#### Problem details
How many lines in these records hold the string "enumerate"? Reply with the number alone.

Plain-text document sources
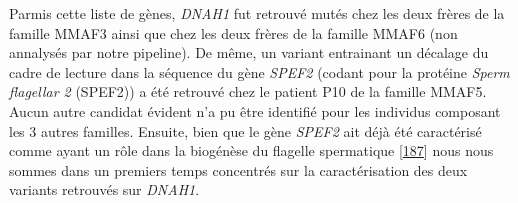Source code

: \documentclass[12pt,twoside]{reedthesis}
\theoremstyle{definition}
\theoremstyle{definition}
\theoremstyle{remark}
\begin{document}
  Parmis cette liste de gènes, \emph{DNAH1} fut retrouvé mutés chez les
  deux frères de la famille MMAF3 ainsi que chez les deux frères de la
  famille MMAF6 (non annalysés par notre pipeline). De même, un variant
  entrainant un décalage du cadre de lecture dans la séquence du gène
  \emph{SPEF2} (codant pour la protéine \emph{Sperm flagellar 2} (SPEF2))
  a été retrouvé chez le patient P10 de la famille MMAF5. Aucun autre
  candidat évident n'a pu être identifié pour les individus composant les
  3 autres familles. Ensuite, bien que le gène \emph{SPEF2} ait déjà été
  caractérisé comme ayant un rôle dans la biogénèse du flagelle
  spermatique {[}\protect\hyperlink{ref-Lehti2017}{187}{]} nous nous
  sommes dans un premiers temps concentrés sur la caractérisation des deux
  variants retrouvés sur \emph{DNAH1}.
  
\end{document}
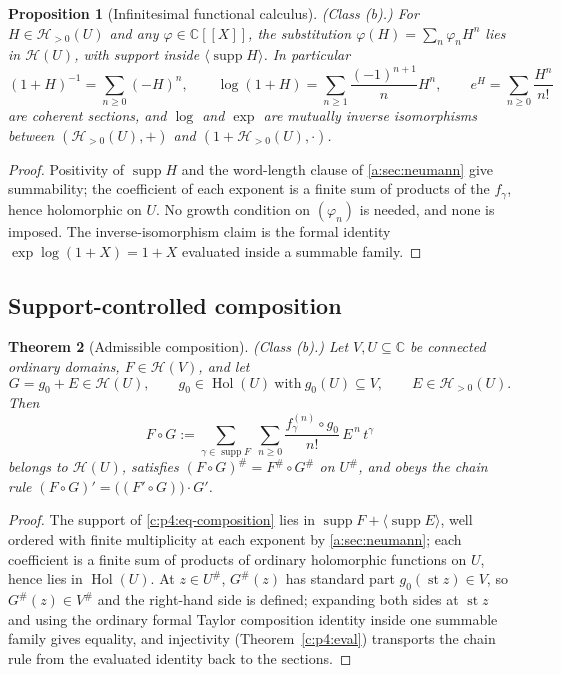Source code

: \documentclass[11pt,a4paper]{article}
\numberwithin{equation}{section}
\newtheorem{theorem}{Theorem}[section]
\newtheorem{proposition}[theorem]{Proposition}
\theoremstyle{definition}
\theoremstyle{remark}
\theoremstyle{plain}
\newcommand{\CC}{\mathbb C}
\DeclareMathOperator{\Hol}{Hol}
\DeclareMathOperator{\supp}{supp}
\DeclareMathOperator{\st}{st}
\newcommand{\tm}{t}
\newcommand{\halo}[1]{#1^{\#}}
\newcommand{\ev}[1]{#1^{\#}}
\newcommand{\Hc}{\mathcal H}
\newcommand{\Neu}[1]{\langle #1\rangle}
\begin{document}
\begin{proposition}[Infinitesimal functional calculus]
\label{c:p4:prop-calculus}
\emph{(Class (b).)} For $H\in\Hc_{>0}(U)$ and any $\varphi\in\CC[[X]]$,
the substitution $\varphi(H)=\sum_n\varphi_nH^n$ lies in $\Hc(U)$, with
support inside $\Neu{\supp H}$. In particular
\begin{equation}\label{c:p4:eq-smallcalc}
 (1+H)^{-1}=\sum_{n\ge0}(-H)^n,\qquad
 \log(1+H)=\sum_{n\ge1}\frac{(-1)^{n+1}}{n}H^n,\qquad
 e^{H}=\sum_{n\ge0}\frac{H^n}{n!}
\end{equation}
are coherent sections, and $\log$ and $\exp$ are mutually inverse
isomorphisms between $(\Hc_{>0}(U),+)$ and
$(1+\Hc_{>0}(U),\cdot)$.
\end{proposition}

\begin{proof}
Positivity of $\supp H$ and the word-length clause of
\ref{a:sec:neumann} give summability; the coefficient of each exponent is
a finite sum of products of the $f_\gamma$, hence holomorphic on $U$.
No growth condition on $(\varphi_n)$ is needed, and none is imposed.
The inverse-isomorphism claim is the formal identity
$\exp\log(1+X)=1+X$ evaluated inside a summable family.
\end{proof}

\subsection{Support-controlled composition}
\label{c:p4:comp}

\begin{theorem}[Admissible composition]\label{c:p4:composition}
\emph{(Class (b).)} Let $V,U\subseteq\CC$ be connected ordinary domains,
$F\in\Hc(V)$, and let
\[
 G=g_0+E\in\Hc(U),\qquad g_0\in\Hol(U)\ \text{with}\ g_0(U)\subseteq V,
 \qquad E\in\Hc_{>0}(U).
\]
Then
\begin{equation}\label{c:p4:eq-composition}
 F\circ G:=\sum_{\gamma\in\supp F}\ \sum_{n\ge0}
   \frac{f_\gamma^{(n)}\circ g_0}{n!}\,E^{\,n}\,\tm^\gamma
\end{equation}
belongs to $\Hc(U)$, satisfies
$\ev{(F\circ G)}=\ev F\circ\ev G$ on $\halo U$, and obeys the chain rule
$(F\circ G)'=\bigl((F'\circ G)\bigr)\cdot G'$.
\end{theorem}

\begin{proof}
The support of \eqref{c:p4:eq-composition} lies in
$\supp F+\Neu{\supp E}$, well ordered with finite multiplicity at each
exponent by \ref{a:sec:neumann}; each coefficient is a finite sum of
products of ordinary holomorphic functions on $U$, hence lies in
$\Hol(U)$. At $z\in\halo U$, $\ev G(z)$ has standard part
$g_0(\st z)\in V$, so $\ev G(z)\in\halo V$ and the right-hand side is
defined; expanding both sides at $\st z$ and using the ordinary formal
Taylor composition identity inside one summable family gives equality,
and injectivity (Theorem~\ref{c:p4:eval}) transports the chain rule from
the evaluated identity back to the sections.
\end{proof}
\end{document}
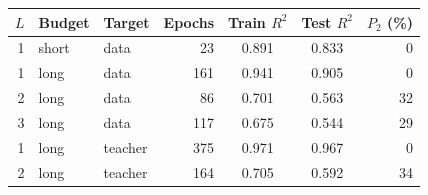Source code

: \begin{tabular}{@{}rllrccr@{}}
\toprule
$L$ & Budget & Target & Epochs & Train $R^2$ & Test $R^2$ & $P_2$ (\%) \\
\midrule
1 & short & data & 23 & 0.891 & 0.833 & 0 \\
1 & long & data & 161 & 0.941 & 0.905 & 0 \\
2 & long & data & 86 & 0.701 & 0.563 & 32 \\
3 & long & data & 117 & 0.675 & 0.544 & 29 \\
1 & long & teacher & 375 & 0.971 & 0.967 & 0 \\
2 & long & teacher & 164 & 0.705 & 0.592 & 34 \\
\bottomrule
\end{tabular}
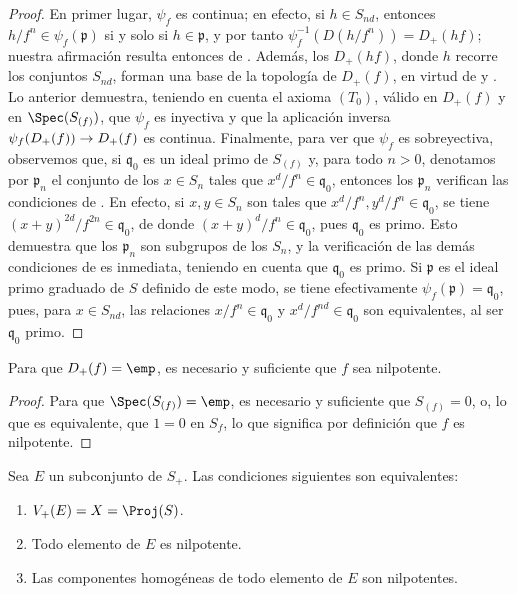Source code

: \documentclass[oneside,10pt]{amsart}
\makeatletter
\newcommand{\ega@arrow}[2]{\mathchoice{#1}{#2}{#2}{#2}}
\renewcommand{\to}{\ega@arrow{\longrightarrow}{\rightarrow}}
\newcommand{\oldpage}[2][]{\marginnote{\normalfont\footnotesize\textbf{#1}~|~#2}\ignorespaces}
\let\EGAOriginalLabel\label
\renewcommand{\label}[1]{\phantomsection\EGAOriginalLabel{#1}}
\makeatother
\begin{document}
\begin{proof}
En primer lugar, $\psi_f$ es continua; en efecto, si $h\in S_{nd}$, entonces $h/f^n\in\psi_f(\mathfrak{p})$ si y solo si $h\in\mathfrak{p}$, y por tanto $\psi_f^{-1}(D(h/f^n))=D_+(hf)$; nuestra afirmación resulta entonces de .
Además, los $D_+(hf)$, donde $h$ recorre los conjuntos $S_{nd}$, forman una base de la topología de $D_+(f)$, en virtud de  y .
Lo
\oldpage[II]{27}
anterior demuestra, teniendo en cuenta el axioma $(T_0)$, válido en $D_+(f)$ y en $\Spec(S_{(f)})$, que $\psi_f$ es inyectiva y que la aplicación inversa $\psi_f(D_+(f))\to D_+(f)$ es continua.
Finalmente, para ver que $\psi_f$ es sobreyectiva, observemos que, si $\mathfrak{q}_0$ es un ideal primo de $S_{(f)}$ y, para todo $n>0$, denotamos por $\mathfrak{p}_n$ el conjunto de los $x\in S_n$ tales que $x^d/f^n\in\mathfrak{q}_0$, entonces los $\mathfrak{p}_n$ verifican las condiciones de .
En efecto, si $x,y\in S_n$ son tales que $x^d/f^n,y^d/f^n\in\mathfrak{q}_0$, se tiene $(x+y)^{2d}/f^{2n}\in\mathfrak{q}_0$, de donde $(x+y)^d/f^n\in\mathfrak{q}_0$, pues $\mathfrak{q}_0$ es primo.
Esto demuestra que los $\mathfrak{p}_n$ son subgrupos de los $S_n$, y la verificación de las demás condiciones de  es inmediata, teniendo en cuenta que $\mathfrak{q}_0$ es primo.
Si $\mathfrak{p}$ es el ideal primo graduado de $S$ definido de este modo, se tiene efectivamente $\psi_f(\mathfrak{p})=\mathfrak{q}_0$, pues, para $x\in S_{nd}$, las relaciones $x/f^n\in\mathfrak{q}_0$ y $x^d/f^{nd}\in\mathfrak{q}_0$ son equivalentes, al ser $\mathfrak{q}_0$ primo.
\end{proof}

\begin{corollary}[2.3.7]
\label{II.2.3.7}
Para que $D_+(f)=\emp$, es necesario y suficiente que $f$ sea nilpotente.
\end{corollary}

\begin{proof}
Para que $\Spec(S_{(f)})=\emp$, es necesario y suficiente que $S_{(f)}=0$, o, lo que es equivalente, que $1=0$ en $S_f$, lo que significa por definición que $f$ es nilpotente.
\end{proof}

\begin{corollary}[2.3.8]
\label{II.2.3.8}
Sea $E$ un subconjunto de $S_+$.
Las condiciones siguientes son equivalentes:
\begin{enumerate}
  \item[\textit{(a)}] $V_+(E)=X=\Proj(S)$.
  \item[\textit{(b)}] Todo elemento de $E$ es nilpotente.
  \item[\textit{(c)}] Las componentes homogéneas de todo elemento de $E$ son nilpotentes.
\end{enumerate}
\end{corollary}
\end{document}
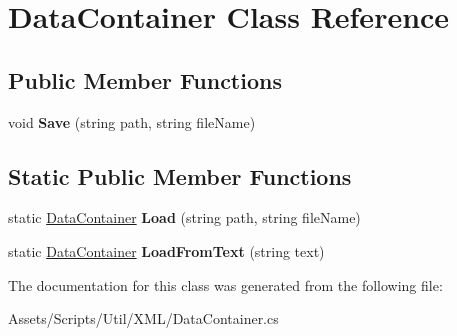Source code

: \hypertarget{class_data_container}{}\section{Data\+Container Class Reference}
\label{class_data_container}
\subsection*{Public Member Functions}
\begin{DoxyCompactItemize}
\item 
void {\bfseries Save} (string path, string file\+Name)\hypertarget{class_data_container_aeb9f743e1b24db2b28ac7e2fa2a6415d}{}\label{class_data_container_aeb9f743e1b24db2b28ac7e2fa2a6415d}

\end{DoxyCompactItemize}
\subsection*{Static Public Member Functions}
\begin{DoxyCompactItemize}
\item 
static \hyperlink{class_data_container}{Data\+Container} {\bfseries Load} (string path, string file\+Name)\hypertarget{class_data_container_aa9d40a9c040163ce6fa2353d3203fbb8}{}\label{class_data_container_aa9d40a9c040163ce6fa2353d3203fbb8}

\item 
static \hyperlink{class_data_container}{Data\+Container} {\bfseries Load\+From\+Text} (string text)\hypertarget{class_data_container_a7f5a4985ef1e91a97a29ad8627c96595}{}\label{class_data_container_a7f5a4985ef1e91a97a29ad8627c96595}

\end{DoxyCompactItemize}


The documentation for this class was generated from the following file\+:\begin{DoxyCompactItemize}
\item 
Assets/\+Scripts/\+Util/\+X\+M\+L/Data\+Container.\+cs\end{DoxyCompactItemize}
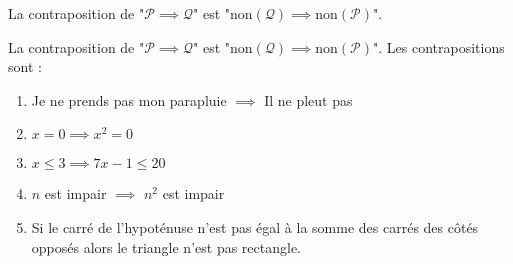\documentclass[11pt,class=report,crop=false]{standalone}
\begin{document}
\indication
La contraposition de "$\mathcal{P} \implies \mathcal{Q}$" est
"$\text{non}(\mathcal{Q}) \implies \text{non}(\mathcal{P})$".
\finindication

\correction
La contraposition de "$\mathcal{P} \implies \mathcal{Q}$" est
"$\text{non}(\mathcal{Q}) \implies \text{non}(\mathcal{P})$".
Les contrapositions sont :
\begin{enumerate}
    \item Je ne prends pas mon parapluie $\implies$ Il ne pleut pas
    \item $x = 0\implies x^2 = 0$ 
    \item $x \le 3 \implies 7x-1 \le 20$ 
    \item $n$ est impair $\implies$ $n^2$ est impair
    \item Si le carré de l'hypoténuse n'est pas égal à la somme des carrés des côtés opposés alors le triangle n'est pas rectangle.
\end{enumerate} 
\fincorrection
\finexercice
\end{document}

#### Answer for the task
4